Dataset entries:
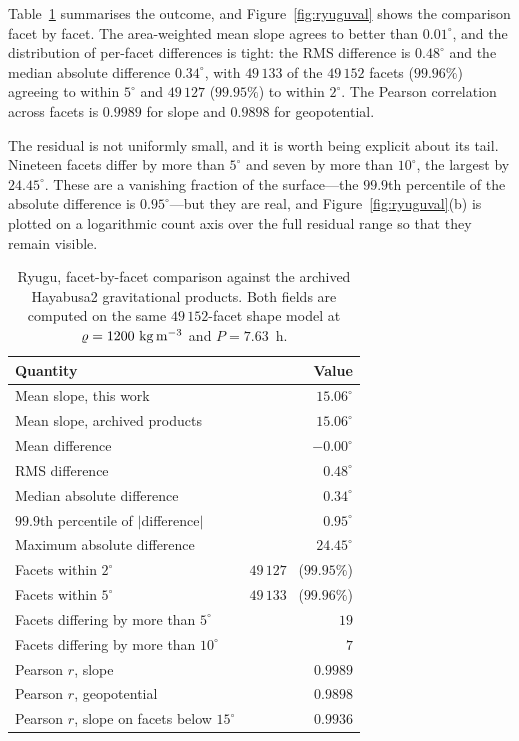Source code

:Table~\ref{tab:ryugu} summarises the outcome, and
Figure~\ref{fig:ryuguval} shows the comparison facet by facet. The area-weighted mean slope
agrees to better than $0.01^{\circ}$, and the distribution of per-facet
differences is tight: the RMS difference is $0.48^{\circ}$ and the median
absolute difference $0.34^{\circ}$, with $49\,133$ of the $49\,152$ facets
($99.96\%$) agreeing to within $5^{\circ}$ and $49\,127$ ($99.95\%$) to within
$2^{\circ}$. The Pearson correlation across facets is $0.9989$ for slope and
$0.9898$ for geopotential.

The residual is not uniformly small, and it is worth being explicit about its
tail. Nineteen facets differ by more than $5^{\circ}$ and seven by more than
$10^{\circ}$, the largest by $24.45^{\circ}$. These are a vanishing fraction of
the surface---the $99.9$th percentile of the absolute difference is
$0.95^{\circ}$---but they are real, and Figure~\ref{fig:ryuguval}(b) is plotted
on a logarithmic count axis over the full residual range so that they remain
visible.

\begin{table}[t]
\centering
\small
\caption{Ryugu, facet-by-facet comparison against the archived Hayabusa2
gravitational products. Both fields are computed on the same $49\,152$-facet
shape model at $\dens=1200\ \mathrm{kg\,m^{-3}}$ and $P=7.63$~h.}
\label{tab:ryugu}
\begin{tabular}{lr}
\toprule
Quantity & Value \\
\midrule
Mean slope, this work                       & $15.06^{\circ}$ \\
Mean slope, archived products               & $15.06^{\circ}$ \\
Mean difference                             & $-0.00^{\circ}$ \\
RMS difference                              & $0.48^{\circ}$ \\
Median absolute difference                  & $0.34^{\circ}$ \\
$99.9$th percentile of $\lvert$difference$\rvert$ & $0.95^{\circ}$ \\
Maximum absolute difference                 & $24.45^{\circ}$ \\
Facets within $2^{\circ}$                   & $49\,127$ \ ($99.95\%$) \\
Facets within $5^{\circ}$                   & $49\,133$ \ ($99.96\%$) \\
Facets differing by more than $5^{\circ}$   & $19$ \\
Facets differing by more than $10^{\circ}$  & $7$ \\
Pearson $r$, slope                          & $0.9989$ \\
Pearson $r$, geopotential                   & $0.9898$ \\
Pearson $r$, slope on facets below $15^{\circ}$ & $0.9936$ \\
\bottomrule
\end{tabular}
\end{table}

* What you need to do *
Can you repeat, word for word, every line above from the one containing "are real, and" down to the one containing "gravitational products. Both", including both?

* Answer area *
$0.95^{\circ}$---but they are real, and Figure~\ref{fig:ryuguval}(b) is plotted
on a logarithmic count axis over the full residual range so that they remain
visible.

\begin{table}[t]
\centering
\small
\caption{Ryugu, facet-by-facet comparison against the archived Hayabusa2
gravitational products. Both fields are computed on the same $49\,152$-facet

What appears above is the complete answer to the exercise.